This came to my attention first when I read an awesome article called “Creative People Say No” (I sent her that article.) I read this fantastic piece, and then I decided ok, I’m declaring an “art weekend” for myself the first weekend I have available, and I will not allow anything else to intrude on it. Then I saw that the first weekend I had available was a month away. And I still ended up committing myself to something for the Friday of that weekend, despite my best intentions.
It came to my attention again this weekend when I kept trying to pray right before falling asleep in bed (the only free time I had) and I kept falling asleep in the middle of my prayers.
It came to my attention again today when I wanted to spend some time with my sister and I realized the earliest free date I could offer her was September 20th. And it’s only July now!

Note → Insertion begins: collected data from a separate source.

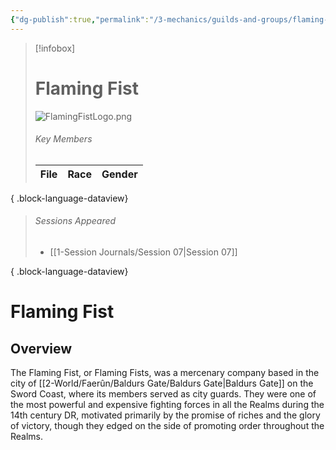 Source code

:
 ```yaml
---
{"dg-publish":true,"permalink":"/3-mechanics/guilds-and-groups/flaming-fist/","tags":["Category/Group"],"created":"2025-02-23T17:21:19.993-05:00","updated":"2025-02-25T21:49:41.484-05:00"}
---
```




> [!infobox]
> # Flaming Fist
> ![FlamingFistLogo.png](/img/user/z_Assets/FlamingFistLogo.png)
> ###### Key Members
>  | File | Race | Gender |
> | ---- | ---- | ------ |
> 
{ .block-language-dataview}
> ###### Sessions Appeared
>  - [[1-Session Journals/Session 07\|Session 07]]
> 
{ .block-language-dataview}
# Flaming Fist
## Overview
The Flaming Fist, or Flaming Fists, was a mercenary company based in the city of [[2-World/Faerûn/Baldurs Gate/Baldurs Gate\|Baldurs Gate]] on the Sword Coast, where its members served as city guards. They were one of the most powerful and expensive fighting forces in all the Realms during the 14th century DR, motivated primarily by the promise of riches and the glory of victory, though they edged on the side of promoting order throughout the Realms.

Clearly declaring one “art weekend” is not going to cut it when art is my chosen way of life. And clearly saying a few hurried prayers right before I pass out at night is not going to be spiritually fulfilling for me.”
Her post went on to say that she was declaring a moratorium on new commitments until October.
And her post made me think. I’m good at guarding my writing time, and my alone time. But I’m not so good at guarding my spiritual space.
I do think about my path on a daily basis, but actual practice? That is often confined to Pagan music in my CD player in my car and prayers said while driving. And I hate that. I hate the idea that I am multi-tasking my religion. It’s not right.
So, instead of cutting something out of my life, I’m adding something in – namely, this blog. I had started it ages ago but never kept it up, and that is changing today.
I will be making weekly posts (Wytchy Wednesdays) to talk about… well, stuff. Whatever has wandered through my head during the week, or progress on daily goals for making my spiritual path as important as my creative ones – including decluttering my way to my altar, and daily morning prayers that occur before I get breakfast and get online or into a novel.
I’d love to hear from my fellow Pagans about their daily practices. What do you do? How well do you do at keeping them up? How and when do you find time?
And I don’t mean just the little things, like dedicating a task to a specific deity, or meditating while, say, repotting plants (guess what else is on my agenda for today?) but setting aside time on a daily basis, whether to light incense and a candle, pray, meditate… I’m open to suggestions and ideas.
Meanwhile, be blessed, and blessed be.